イベントの準備のため、ヴィラ・デ・マリアージュさいたまの一行がまず訪れたのは、埼玉県秩父市にある兎田ワイナリー(秩父ファーマーズファクトリー)。自社畑と契約農家から原料を仕入れ、秩父市産ブドウを主としてワイン造りを行なっている。味わいや香りにこだわり、高品質なワインを生産しているだけでなく、特筆すべきはその多彩なラインナップ。ミズナラのオークチップを浸けた独自のワインや、近隣地域で作られるウイスキー「イチローズモルト」の樽で熟成させたワインなど、個性豊かな種類が揃う。

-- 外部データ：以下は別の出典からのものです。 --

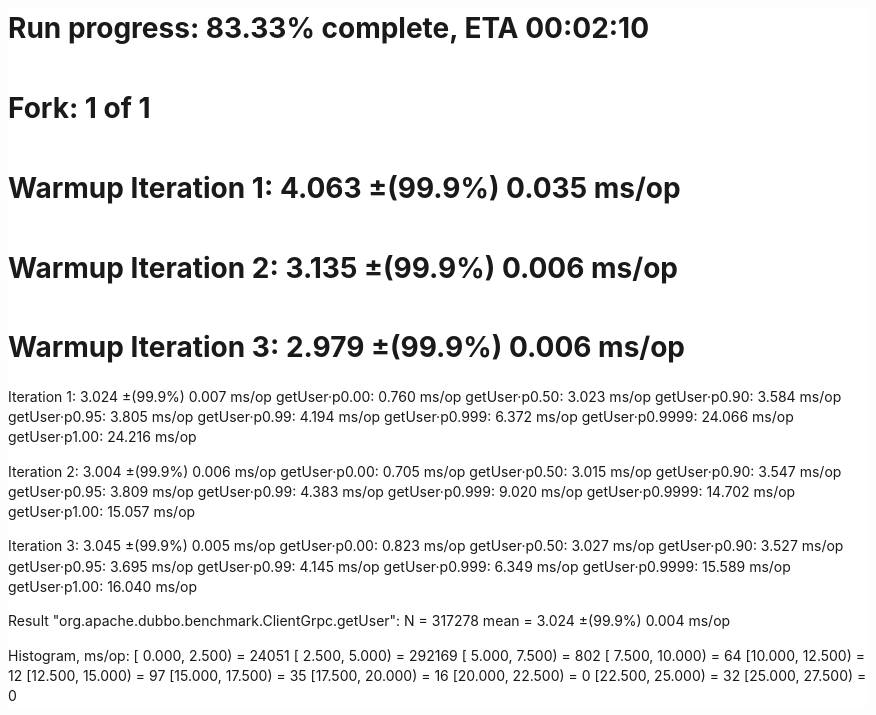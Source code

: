 # Run progress: 83.33% complete, ETA 00:02:10
# Fork: 1 of 1
# Warmup Iteration   1: 4.063 ±(99.9%) 0.035 ms/op
# Warmup Iteration   2: 3.135 ±(99.9%) 0.006 ms/op
# Warmup Iteration   3: 2.979 ±(99.9%) 0.006 ms/op
Iteration   1: 3.024 ±(99.9%) 0.007 ms/op
                 getUser·p0.00:   0.760 ms/op
                 getUser·p0.50:   3.023 ms/op
                 getUser·p0.90:   3.584 ms/op
                 getUser·p0.95:   3.805 ms/op
                 getUser·p0.99:   4.194 ms/op
                 getUser·p0.999:  6.372 ms/op
                 getUser·p0.9999: 24.066 ms/op
                 getUser·p1.00:   24.216 ms/op

Iteration   2: 3.004 ±(99.9%) 0.006 ms/op
                 getUser·p0.00:   0.705 ms/op
                 getUser·p0.50:   3.015 ms/op
                 getUser·p0.90:   3.547 ms/op
                 getUser·p0.95:   3.809 ms/op
                 getUser·p0.99:   4.383 ms/op
                 getUser·p0.999:  9.020 ms/op
                 getUser·p0.9999: 14.702 ms/op
                 getUser·p1.00:   15.057 ms/op

Iteration   3: 3.045 ±(99.9%) 0.005 ms/op
                 getUser·p0.00:   0.823 ms/op
                 getUser·p0.50:   3.027 ms/op
                 getUser·p0.90:   3.527 ms/op
                 getUser·p0.95:   3.695 ms/op
                 getUser·p0.99:   4.145 ms/op
                 getUser·p0.999:  6.349 ms/op
                 getUser·p0.9999: 15.589 ms/op
                 getUser·p1.00:   16.040 ms/op



Result "org.apache.dubbo.benchmark.ClientGrpc.getUser":
  N = 317278
  mean =      3.024 ±(99.9%) 0.004 ms/op

  Histogram, ms/op:
    [ 0.000,  2.500) = 24051 
    [ 2.500,  5.000) = 292169 
    [ 5.000,  7.500) = 802 
    [ 7.500, 10.000) = 64 
    [10.000, 12.500) = 12 
    [12.500, 15.000) = 97 
    [15.000, 17.500) = 35 
    [17.500, 20.000) = 16 
    [20.000, 22.500) = 0 
    [22.500, 25.000) = 32 
    [25.000, 27.500) = 0 
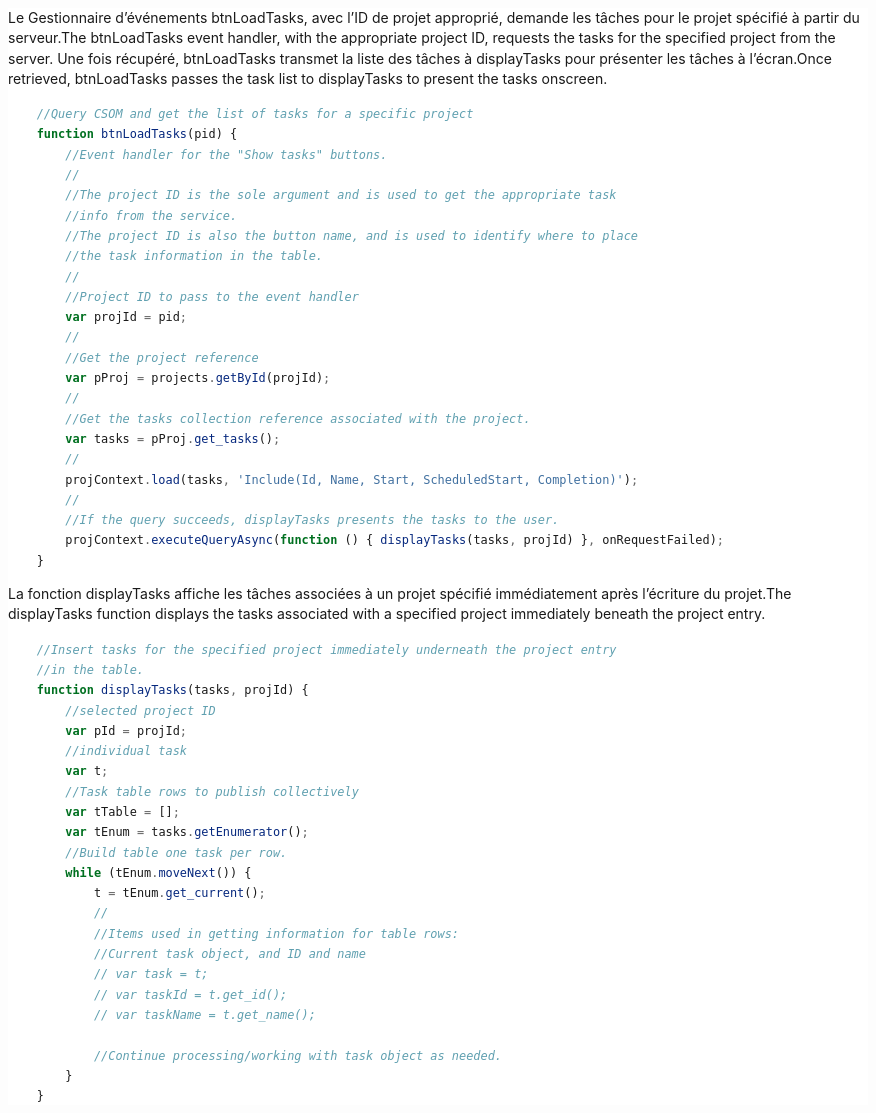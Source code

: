 <span data-ttu-id="531a8-246">Le Gestionnaire d’événements btnLoadTasks, avec l’ID de projet approprié, demande les tâches pour le projet spécifié à partir du serveur.</span><span class="sxs-lookup"><span data-stu-id="531a8-246">The btnLoadTasks event handler, with the appropriate project ID, requests the tasks for the specified project from the server.</span></span> <span data-ttu-id="531a8-247">Une fois récupéré, btnLoadTasks transmet la liste des tâches à displayTasks pour présenter les tâches à l’écran.</span><span class="sxs-lookup"><span data-stu-id="531a8-247">Once retrieved, btnLoadTasks passes the task list to displayTasks to present the tasks onscreen.</span></span>
  
```js
    //Query CSOM and get the list of tasks for a specific project
    function btnLoadTasks(pid) {
        //Event handler for the "Show tasks" buttons. 
        //
        //The project ID is the sole argument and is used to get the appropriate task 
        //info from the service.
        //The project ID is also the button name, and is used to identify where to place
        //the task information in the table.
        //
        //Project ID to pass to the event handler
        var projId = pid;
        //
        //Get the project reference
        var pProj = projects.getById(projId);
        //
        //Get the tasks collection reference associated with the project.
        var tasks = pProj.get_tasks();
        //
        projContext.load(tasks, 'Include(Id, Name, Start, ScheduledStart, Completion)');
        //
        //If the query succeeds, displayTasks presents the tasks to the user.
        projContext.executeQueryAsync(function () { displayTasks(tasks, projId) }, onRequestFailed);
    }

```

<span data-ttu-id="531a8-248">La fonction displayTasks affiche les tâches associées à un projet spécifié immédiatement après l’écriture du projet.</span><span class="sxs-lookup"><span data-stu-id="531a8-248">The displayTasks function displays the tasks associated with a specified project immediately beneath the project entry.</span></span>
  
```js
    //Insert tasks for the specified project immediately underneath the project entry 
    //in the table.
    function displayTasks(tasks, projId) {
        //selected project ID
        var pId = projId;
        //individual task
        var t;
        //Task table rows to publish collectively
        var tTable = [];
        var tEnum = tasks.getEnumerator();
        //Build table one task per row.
        while (tEnum.moveNext()) {
            t = tEnum.get_current();
            //
            //Items used in getting information for table rows:
            //Current task object, and ID and name
            // var task = t;
            // var taskId = t.get_id();
            // var taskName = t.get_name();
            
            //Continue processing/working with task object as needed.
        }
    }
```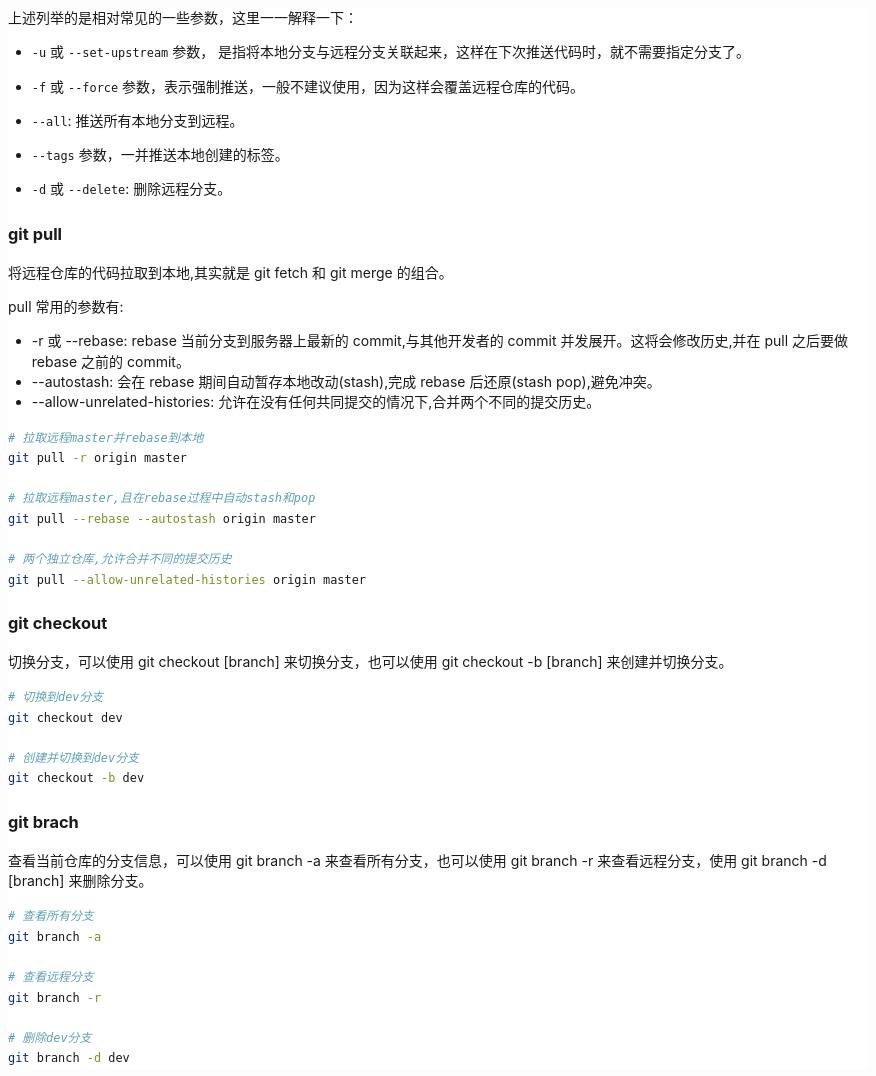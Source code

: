 上述列举的是相对常见的一些参数，这里一一解释一下：

- `-u` 或 `--set-upstream` 参数， 是指将本地分支与远程分支关联起来，这样在下次推送代码时，就不需要指定分支了。

- `-f` 或 `--force` 参数，表示强制推送，一般不建议使用，因为这样会覆盖远程仓库的代码。

- `--all`: 推送所有本地分支到远程。

- `--tags` 参数，一并推送本地创建的标签。

- `-d` 或 `--delete`: 删除远程分支。

### git pull

将远程仓库的代码拉取到本地,其实就是 git fetch 和 git merge 的组合。

pull 常用的参数有:

- -r 或 --rebase: rebase 当前分支到服务器上最新的 commit,与其他开发者的 commit 并发展开。这将会修改历史,并在 pull 之后要做 rebase 之前的 commit。
- --autostash: 会在 rebase 期间自动暂存本地改动(stash),完成 rebase 后还原(stash pop),避免冲突。
- --allow-unrelated-histories: 允许在没有任何共同提交的情况下,合并两个不同的提交历史。

```bash
# 拉取远程master并rebase到本地
git pull -r origin master

# 拉取远程master,且在rebase过程中自动stash和pop
git pull --rebase --autostash origin master

# 两个独立仓库,允许合并不同的提交历史
git pull --allow-unrelated-histories origin master
```

### git checkout

切换分支，可以使用 git checkout [branch] 来切换分支，也可以使用 git checkout -b [branch] 来创建并切换分支。

```bash
# 切换到dev分支
git checkout dev

# 创建并切换到dev分支
git checkout -b dev
```

### git brach

查看当前仓库的分支信息，可以使用 git branch -a 来查看所有分支，也可以使用 git branch -r 来查看远程分支，使用 git branch -d [branch] 来删除分支。

```bash
# 查看所有分支
git branch -a

# 查看远程分支
git branch -r

# 删除dev分支
git branch -d dev
```
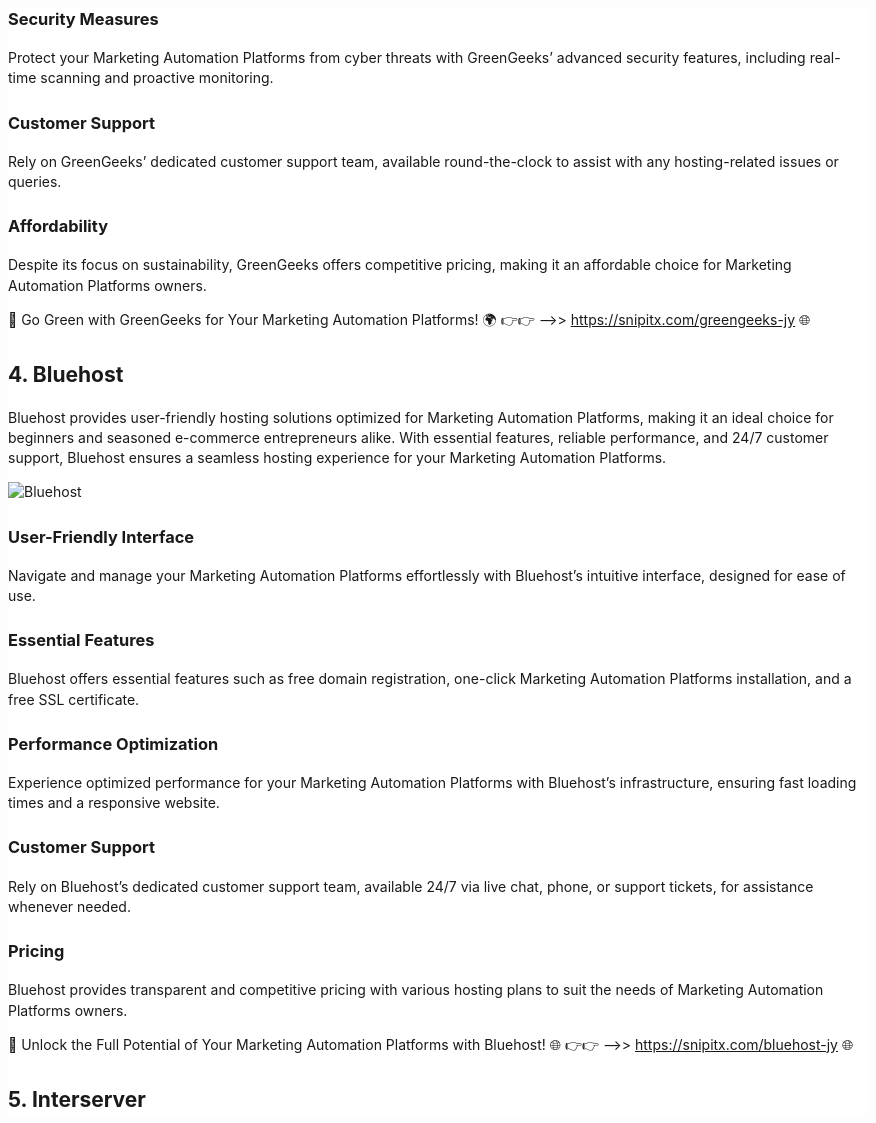 ### Security Measures
Protect your Marketing Automation Platforms from cyber threats with GreenGeeks’ advanced security features, including real-time scanning and proactive monitoring.

### Customer Support
Rely on GreenGeeks’ dedicated customer support team, available round-the-clock to assist with any hosting-related issues or queries.

### Affordability
Despite its focus on sustainability, GreenGeeks offers competitive pricing, making it an affordable choice for Marketing Automation Platforms owners.

🌿 Go Green with GreenGeeks for Your Marketing Automation Platforms! 🌍
👉👉 -->> https://snipitx.com/greengeeks-jy 🌐

## 4. Bluehost

Bluehost provides user-friendly hosting solutions optimized for Marketing Automation Platforms, making it an ideal choice for beginners and seasoned e-commerce entrepreneurs alike. With essential features, reliable performance, and 24/7 customer support, Bluehost ensures a seamless hosting experience for your Marketing Automation Platforms.

![Bluehost](https://i.imgur.com/PasFF9E.jpeg "Bluehost Hosting")

### User-Friendly Interface
Navigate and manage your Marketing Automation Platforms effortlessly with Bluehost’s intuitive interface, designed for ease of use.

### Essential Features
Bluehost offers essential features such as free domain registration, one-click Marketing Automation Platforms installation, and a free SSL certificate.

### Performance Optimization
Experience optimized performance for your Marketing Automation Platforms with Bluehost’s infrastructure, ensuring fast loading times and a responsive website.

### Customer Support
Rely on Bluehost’s dedicated customer support team, available 24/7 via live chat, phone, or support tickets, for assistance whenever needed.

### Pricing
Bluehost provides transparent and competitive pricing with various hosting plans to suit the needs of Marketing Automation Platforms owners.

🚀 Unlock the Full Potential of Your Marketing Automation Platforms with Bluehost! 🌐
👉👉 -->> https://snipitx.com/bluehost-jy 🌐

## 5. Interserver
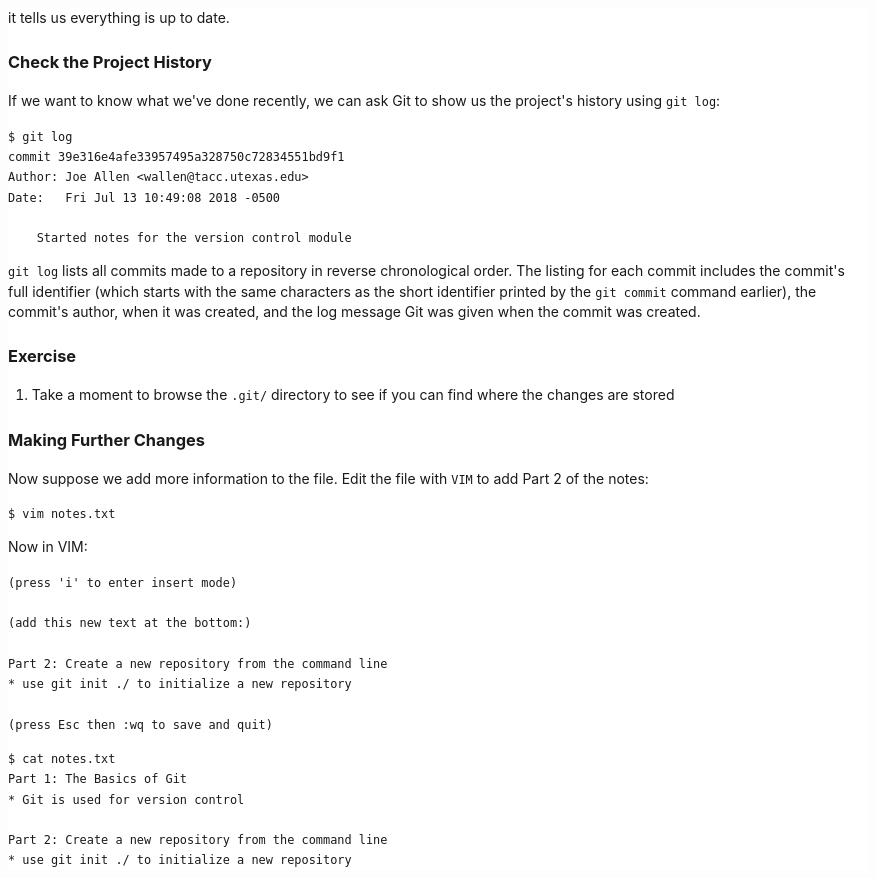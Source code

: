 it tells us everything is up to date.

### Check the Project History

If we want to know what we've done recently,
we can ask Git to show us the project's history using `git log`:

```
$ git log
commit 39e316e4afe33957495a328750c72834551bd9f1
Author: Joe Allen <wallen@tacc.utexas.edu>
Date:   Fri Jul 13 10:49:08 2018 -0500

    Started notes for the version control module
```

`git log` lists all commits  made to a repository in reverse chronological order.
The listing for each commit includes
the commit's full identifier
(which starts with the same characters as
the short identifier printed by the `git commit` command earlier),
the commit's author,
when it was created,
and the log message Git was given when the commit was created.


### Exercise

1. Take a moment to browse the `.git/` directory to see if you can find where the changes are stored


### Making Further Changes

Now suppose we add more information to the file. Edit the file with `VIM` to add Part 2 of the notes:

```
$ vim notes.txt
```

Now in VIM:
```
(press 'i' to enter insert mode)

(add this new text at the bottom:)

Part 2: Create a new repository from the command line
* use git init ./ to initialize a new repository

(press Esc then :wq to save and quit)
```
```
$ cat notes.txt
Part 1: The Basics of Git
* Git is used for version control

Part 2: Create a new repository from the command line
* use git init ./ to initialize a new repository
```
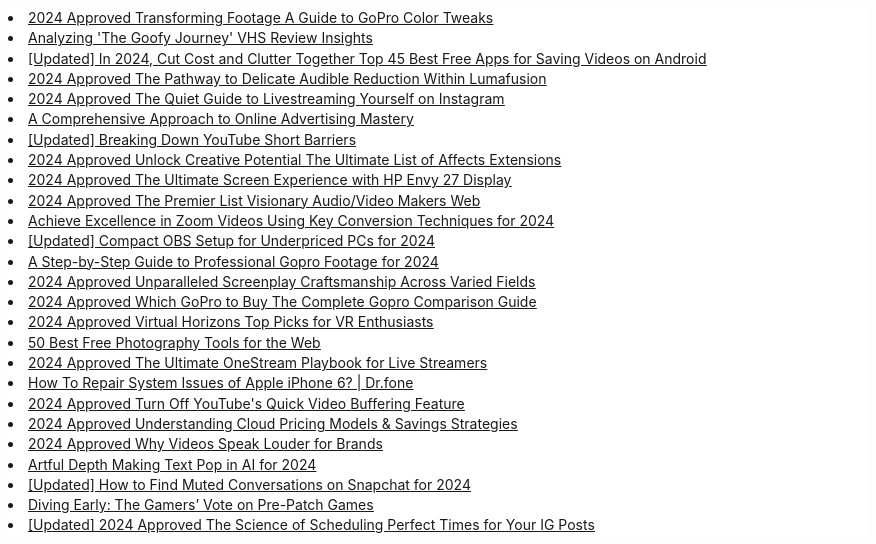 <li><a href="https://fox-glue.techidaily.com/2024-approved-transforming-footage-a-guide-to-gopro-color-tweaks/"><u>2024 Approved  Transforming Footage  A Guide to GoPro Color Tweaks</u></a></li>
<li><a href="https://fox-glue.techidaily.com/analyzing-the-goofy-journey-vhs-review-insights/"><u>Analyzing 'The Goofy Journey'  VHS Review Insights</u></a></li>
<li><a href="https://fox-info.techidaily.com/updated-in-2024-cut-cost-and-clutter-together-top-45-best-free-apps-for-saving-videos-on-android/"><u>[Updated] In 2024, Cut Cost and Clutter Together  Top 45 Best Free Apps for Saving Videos on Android</u></a></li>
<li><a href="https://fox-glue.techidaily.com/2024-approved-the-pathway-to-delicate-audible-reduction-within-lumafusion/"><u>2024 Approved  The Pathway to Delicate Audible Reduction Within Lumafusion</u></a></li>
<li><a href="https://fox-glue.techidaily.com/2024-approved-the-quiet-guide-to-livestreaming-yourself-on-instagram/"><u>2024 Approved  The Quiet Guide to Livestreaming Yourself on Instagram</u></a></li>
<li><a href="https://fox-glue.techidaily.com/a-comprehensive-approach-to-online-advertising-mastery/"><u>A Comprehensive Approach to Online Advertising Mastery</u></a></li>
<li><a href="https://youtube-videos.techidaily.com/updated-breaking-down-youtube-short-barriers/"><u>[Updated] Breaking Down YouTube Short Barriers</u></a></li>
<li><a href="https://fox-glue.techidaily.com/2024-approved-unlock-creative-potential-the-ultimate-list-of-affects-extensions/"><u>2024 Approved  Unlock Creative Potential  The Ultimate List of Affects Extensions</u></a></li>
<li><a href="https://fox-glue.techidaily.com/2024-approved-the-ultimate-screen-experience-with-hp-envy-27-display/"><u>2024 Approved  The Ultimate Screen Experience with HP Envy 27 Display</u></a></li>
<li><a href="https://fox-glue.techidaily.com/2024-approved-the-premier-list-visionary-audiovideo-makers-web/"><u>2024 Approved  The Premier List  Visionary Audio/Video Makers Web</u></a></li>
<li><a href="https://fox-glue.techidaily.com/achieve-excellence-in-zoom-videos-using-key-conversion-techniques-for-2024/"><u>Achieve Excellence in Zoom Videos Using Key Conversion Techniques for 2024</u></a></li>
<li><a href="https://visual-screen-recording.techidaily.com/updated-compact-obs-setup-for-underpriced-pcs-for-2024/"><u>[Updated] Compact OBS Setup for Underpriced PCs for 2024</u></a></li>
<li><a href="https://fox-glue.techidaily.com/a-step-by-step-guide-to-professional-gopro-footage-for-2024/"><u>A Step-by-Step Guide to Professional Gopro Footage for 2024</u></a></li>
<li><a href="https://fox-glue.techidaily.com/2024-approved-unparalleled-screenplay-craftsmanship-across-varied-fields/"><u>2024 Approved  Unparalleled Screenplay Craftsmanship Across Varied Fields</u></a></li>
<li><a href="https://fox-glue.techidaily.com/2024-approved-which-gopro-to-buy-the-complete-gopro-comparison-guide/"><u>2024 Approved  Which GoPro to Buy  The Complete Gopro Comparison Guide</u></a></li>
<li><a href="https://fox-glue.techidaily.com/2024-approved-virtual-horizons-top-picks-for-vr-enthusiasts/"><u>2024 Approved  Virtual Horizons  Top Picks for VR Enthusiasts</u></a></li>
<li><a href="https://fox-glue.techidaily.com/50-best-free-photography-tools-for-the-web/"><u>50 Best Free Photography Tools for the Web</u></a></li>
<li><a href="https://fox-glue.techidaily.com/2024-approved-the-ultimate-onestream-playbook-for-live-streamers/"><u>2024 Approved  The Ultimate OneStream Playbook for Live Streamers</u></a></li>
<li><a href="https://techidaily.com/how-to-repair-system-issues-of-apple-iphone-6-drfone-by-drfone-ios-system-repair-ios-system-repair/"><u>How To Repair System Issues of Apple iPhone 6? | Dr.fone</u></a></li>
<li><a href="https://fox-glue.techidaily.com/2024-approved-turn-off-youtubes-quick-video-buffering-feature/"><u>2024 Approved  Turn Off YouTube's Quick Video Buffering Feature</u></a></li>
<li><a href="https://fox-glue.techidaily.com/2024-approved-understanding-cloud-pricing-models-and-savings-strategies/"><u>2024 Approved  Understanding Cloud Pricing Models & Savings Strategies</u></a></li>
<li><a href="https://fox-glue.techidaily.com/2024-approved-why-videos-speak-louder-for-brands/"><u>2024 Approved  Why Videos Speak Louder for Brands</u></a></li>
<li><a href="https://fox-glue.techidaily.com/artful-depth-making-text-pop-in-ai-for-2024/"><u>Artful Depth  Making Text Pop in AI for 2024</u></a></li>
<li><a href="https://snapchat-videos.techidaily.com/updated-how-to-find-muted-conversations-on-snapchat-for-2024/"><u>[Updated] How to Find Muted Conversations on Snapchat for 2024</u></a></li>
<li><a href="https://games-able.techidaily.com/diving-early-the-gamers-vote-on-pre-patch-games/"><u>Diving Early: The Gamers’ Vote on Pre-Patch Games</u></a></li>
<li><a href="https://instagram-videos.techidaily.com/updated-2024-approved-the-science-of-scheduling-perfect-times-for-your-ig-posts/"><u>[Updated] 2024 Approved  The Science of Scheduling  Perfect Times for Your IG Posts</u></a></li>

兎田ワイナリー代表取締役の深田和彦による案内で醸造所を見学。
続いて向かったのは、秩父ワイン。現在、日本国内には500以上のワイナリーが存在しているが、同社はまだワイン造りがほとんど行なわれていなかった1930年代からワイン造りを始めている。創業者は日本で洋食化が進むことを見据え、その料理を引き立てるためワイン造りに情熱を燃やしたという。ヴィラ・デ・マリアージュさいたまの面々は、日本ワインコンクール「JWC」で何度も受賞歴がある銘柄も試飲し、そのおいしさに感嘆していた。

秩父ワインの自社畑を醸造家・村田道子が案内。
さらに、チーズ生産者、秩父やまなみチーズ工房の原料を生産している吉田牧場も訪問した。吉田牧場では乳牛にストレスを与えないよう、一頭一頭の体調に日々目を配ることで牛乳の品質向上につなげているという。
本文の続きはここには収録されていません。